Fitch cuts Paramount to junk grade after $31-a-share Warner deal
Fitch downgraded Paramount Skydance to BB+ and placed it on negative watch after the $31-a-share acquisition of Warner Bros. Discovery, citing sharply higher leverage.

Fitch Ratings downgraded Paramount Skydance and Paramount Global’s long-term issuer default ratings from investment grade to BB+, placing the company on negative watch and warning the planned takeover of Warner Bros. Discovery would leave Paramount with “materially elevated leverage.”
The move follows Paramount’s $31-per-share offer to acquire Warner Bros. Discovery and ends a bidding contest in which Netflix exited after Paramount’s higher bid. Fitch said the downgrade reflects the scale and complexity of the deal and the limited information available about how the combined company will be financed and structured. “Limited visibility” into the post-transaction capital structure — including the ranking and security package of any new debt and the split between secured and unsecured tranches — raises concerns that the deal could create “structural subordination and potential priming of existing unsecured creditors,” Fitch said.
Paramount agreed to take on roughly $33 billion of Warner Bros.
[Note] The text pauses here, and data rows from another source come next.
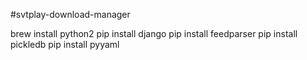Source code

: #svtplay-download-manager

brew install python2
pip install django
pip install feedparser
pip install pickledb
pip install pyyaml
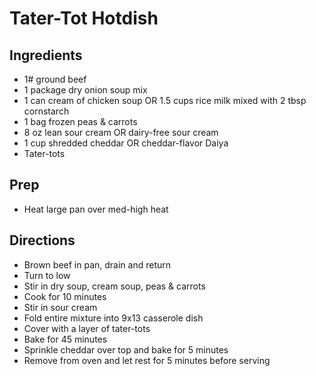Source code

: # Tater-Tot Hotdish

## Ingredients

- 1# ground beef
- 1 package dry onion soup mix
- 1 can cream of chicken soup OR 1.5 cups rice milk mixed with 2 tbsp cornstarch
- 1 bag frozen peas & carrots
- 8 oz lean sour cream OR dairy-free sour cream
- 1 cup shredded cheddar OR cheddar-flavor Daiya
- Tater-tots

## Prep

- Heat large pan over med-high heat

## Directions

- Brown beef in pan, drain and return
- Turn to low
- Stir in dry soup, cream soup, peas & carrots
- Cook for 10 minutes
- Stir in sour cream
- Fold entire mixture into 9x13 casserole dish
- Cover with a layer of tater-tots
- Bake for 45 minutes
- Sprinkle cheddar over top and bake for 5 minutes
- Remove from oven and let rest for 5 minutes before serving
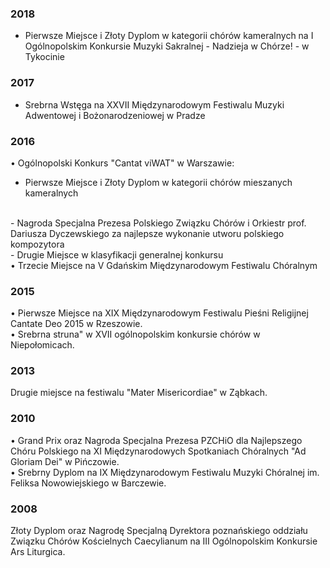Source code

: ### 2018
- Pierwsze Miejsce i Złoty Dyplom w kategorii chórów kameralnych na I Ogólnopolskim Konkursie Muzyki Sakralnej - Nadzieja w Chórze! - w Tykocinie

### 2017
- Srebrna Wstęga na XXVII Międzynarodowym Festiwalu Muzyki Adwentowej i Bożonarodzeniowej w Pradze

### 2016
&bull; Ogólnopolski Konkurs "Cantat viWAT" w Warszawie: 
<br>
- Pierwsze Miejsce i Złoty Dyplom w kategorii chórów mieszanych kameralnych
<br>
- Nagroda Specjalna Prezesa Polskiego Związku Chórów i Orkiestr  prof. Dariusza    
Dyczewskiego za najlepsze wykonanie utworu polskiego kompozytora
<br>
- Drugie Miejsce w klasyfikacji generalnej konkursu
<br>
&bull; Trzecie Miejsce na V Gdańskim  Międzynarodowym Festiwalu Chóralnym

### 2015
&bull; Pierwsze Miejsce na XIX Międzynarodowym Festiwalu Pieśni Religijnej Cantate Deo 2015 w Rzeszowie. <br>
&bull; Srebrna struna" w XVII ogólnopolskim konkursie chórów w Niepołomicach.

### 2013
Drugie miejsce na festiwalu "Mater Misericordiae" w Ząbkach.

### 2010
&bull; Grand Prix oraz Nagroda Specjalna Prezesa PZCHiO dla Najlepszego Chóru Polskiego 
na XI Międzynarodowych Spotkaniach Chóralnych "Ad Gloriam Dei" w Pińczowie. <br>
&bull; Srebrny Dyplom na IX Międzynarodowym Festiwalu Muzyki Chóralnej im. Feliksa Nowowiejskiego w Barczewie.

### 2008
Złoty Dyplom oraz Nagrodę Specjalną Dyrektora poznańskiego 
oddziału Związku Chórów Kościelnych Caecylianum na III Ogólnopolskim 
Konkursie Ars Liturgica.

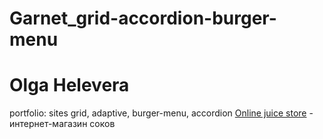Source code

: # Garnet_grid-accordion-burger-menu

# Olga Helevera

portfolio: sites
grid, adaptive, burger-menu, accordion
[Online juice store](https://olgatop.github.io/Garnet_grid-accordion-burger-menu/#  "Online juice store") - интернет-магазин соков

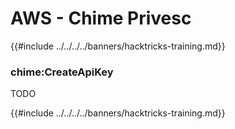 # AWS - Chime Privesc

{{#include ../../../../banners/hacktricks-training.md}}

### chime:CreateApiKey

TODO

{{#include ../../../../banners/hacktricks-training.md}}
Discovery debt, a figure that contributes to estimates that the combined company will carry about $79 billion in long-term or net debt. Market commentary has described the transaction as one of the largest media mergers in history, though estimates of the deal’s enterprise value diverge; some analyses place it near $110–111 billion, while another metric cited in reporting flagged an $81 billion figure. Fitch did not resolve those discrepancies in its statement, and it placed particular emphasis on how new borrowings would be layered across the group.

Fitch also cited industry-wide pressures and the cost of transforming legacy media businesses as drivers of weak near-term free cash flow. “This rating downgrade reflects competitive pressures across the media industry,” the agency said, noting that transformation costs could lengthen the time required to improve leverage and cash generation. Moody’s and S&P Global had already put Paramount on review for potential downgrades earlier in the week, signaling consensus concern among the major rating agencies.
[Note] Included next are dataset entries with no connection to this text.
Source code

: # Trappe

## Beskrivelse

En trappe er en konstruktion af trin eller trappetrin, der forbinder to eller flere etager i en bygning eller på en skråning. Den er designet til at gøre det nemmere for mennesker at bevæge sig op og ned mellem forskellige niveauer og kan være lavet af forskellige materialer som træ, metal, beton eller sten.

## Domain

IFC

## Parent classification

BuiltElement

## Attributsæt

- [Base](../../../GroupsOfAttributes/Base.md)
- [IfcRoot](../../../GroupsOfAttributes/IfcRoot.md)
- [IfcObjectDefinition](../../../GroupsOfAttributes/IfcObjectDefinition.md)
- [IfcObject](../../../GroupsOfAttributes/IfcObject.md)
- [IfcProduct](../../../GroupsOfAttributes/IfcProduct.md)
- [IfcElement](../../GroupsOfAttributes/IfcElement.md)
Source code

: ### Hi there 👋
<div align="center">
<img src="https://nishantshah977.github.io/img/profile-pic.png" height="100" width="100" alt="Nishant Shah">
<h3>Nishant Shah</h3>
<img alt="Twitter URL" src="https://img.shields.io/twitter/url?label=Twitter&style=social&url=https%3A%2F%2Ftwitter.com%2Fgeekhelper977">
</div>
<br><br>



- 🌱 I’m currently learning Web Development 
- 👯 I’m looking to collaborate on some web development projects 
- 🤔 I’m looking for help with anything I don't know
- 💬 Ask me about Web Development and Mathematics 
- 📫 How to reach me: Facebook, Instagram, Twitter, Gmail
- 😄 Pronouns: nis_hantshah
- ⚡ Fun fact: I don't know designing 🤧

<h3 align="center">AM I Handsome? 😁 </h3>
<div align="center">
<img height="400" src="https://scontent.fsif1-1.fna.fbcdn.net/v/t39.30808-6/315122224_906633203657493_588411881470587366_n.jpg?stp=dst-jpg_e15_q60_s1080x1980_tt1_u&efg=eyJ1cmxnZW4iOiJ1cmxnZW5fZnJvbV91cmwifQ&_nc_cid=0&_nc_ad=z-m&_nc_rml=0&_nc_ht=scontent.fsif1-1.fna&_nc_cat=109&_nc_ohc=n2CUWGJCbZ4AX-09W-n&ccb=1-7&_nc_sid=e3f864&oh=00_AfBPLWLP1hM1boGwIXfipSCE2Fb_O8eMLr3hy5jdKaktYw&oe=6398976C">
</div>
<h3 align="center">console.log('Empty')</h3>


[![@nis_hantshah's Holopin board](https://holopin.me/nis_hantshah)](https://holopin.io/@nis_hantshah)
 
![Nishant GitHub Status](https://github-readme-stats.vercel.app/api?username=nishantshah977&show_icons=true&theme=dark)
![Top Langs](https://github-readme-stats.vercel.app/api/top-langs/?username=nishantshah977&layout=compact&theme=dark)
The ratings action had an immediate market impact. Paramount Skydance shares dropped more than 8 percent after the downgrade was reported, reflecting investor anxiety about higher finance costs and execution risk while the company sits on negative watch pending clarity on financing and deleveraging plans.

Fitch’s negative watch means the rating could be cut further if Paramount does not provide definitive detail about how the deal will be financed, the expected capital-structure treatment of new debt and the timeline and measures for deleveraging. The agency flagged the potential for a more bifurcated secured-versus-unsecured capital structure that could prioritize new secured lenders ahead of existing unsecured creditors.
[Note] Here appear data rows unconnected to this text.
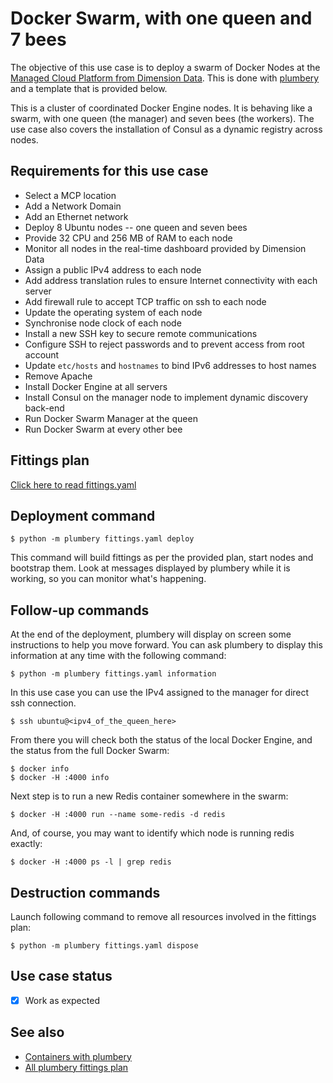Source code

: # Docker Swarm, with one queen and 7 bees

The objective of this use case is to deploy a swarm of Docker Nodes at the [Managed Cloud Platform from Dimension Data](http://cloud.dimensiondata.com/eu/en/).
This is done with [plumbery](https://developer.dimensiondata.com/display/PLUM/Plumbery) and a template that is provided below.

This is a cluster of coordinated Docker Engine nodes. It is behaving like
a swarm, with one queen (the manager) and seven bees (the workers). The use case
also covers the installation of Consul as a dynamic registry across nodes.

## Requirements for this use case

* Select a MCP location
* Add a Network Domain
* Add an Ethernet network
* Deploy 8 Ubuntu nodes -- one queen and seven bees
* Provide 32 CPU and 256 MB of RAM to each node
* Monitor all nodes in the real-time dashboard provided by Dimension Data
* Assign a public IPv4 address to each node
* Add address translation rules to ensure Internet connectivity with each server
* Add firewall rule to accept TCP traffic on ssh to each node
* Update the operating system of each node
* Synchronise node clock of each node
* Install a new SSH key to secure remote communications
* Configure SSH to reject passwords and to prevent access from root account
* Update `etc/hosts` and `hostnames` to bind IPv6 addresses to host names
* Remove Apache
* Install Docker Engine at all servers
* Install Consul on the manager node to implement dynamic discovery back-end
* Run Docker Swarm Manager at the queen
* Run Docker Swarm at every other bee

## Fittings plan

[Click here to read fittings.yaml](fittings.yaml)

## Deployment command

    $ python -m plumbery fittings.yaml deploy

This command will build fittings as per the provided plan, start nodes
and bootstrap them. Look at messages displayed by plumbery while it is
working, so you can monitor what's happening.

## Follow-up commands

At the end of the deployment, plumbery will display on screen some instructions
to help you move forward. You can ask plumbery to display this information
at any time with the following command:

    $ python -m plumbery fittings.yaml information

In this use case you can use the IPv4 assigned to the manager for direct ssh
connection.

    $ ssh ubuntu@<ipv4_of_the_queen_here>

From there you will check both the status of the local Docker Engine, and the
status from the full Docker Swarm:

    $ docker info
    $ docker -H :4000 info

Next step is to run a new Redis container somewhere in the swarm:

    $ docker -H :4000 run --name some-redis -d redis

And, of course, you may want to identify which node is running redis
exactly:

    $ docker -H :4000 ps -l | grep redis


## Destruction commands

Launch following command to remove all resources involved in the fittings plan:

    $ python -m plumbery fittings.yaml dispose

## Use case status

- [x] Work as expected

## See also

- [Containers with plumbery](https://github.com/DimensionDataCBUSydney/plumbery-contrib/tree/master/containers)
- [All plumbery fittings plan](https://github.com/DimensionDataCBUSydney/plumbery-contrib/tree/master/fittings)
The downgrade sharpens the commercial stakes for Paramount and for lenders expected to underwrite the transaction. Higher-rated debt would likely carry increased spreads, raising the overall cost of financing and complicating any plan to retire or refinance borrowings quickly. As the transaction moves toward closure, investors and creditors will watch for concrete capital-structure proposals and a credible deleveraging path to determine whether the company can restore its investment-grade standing.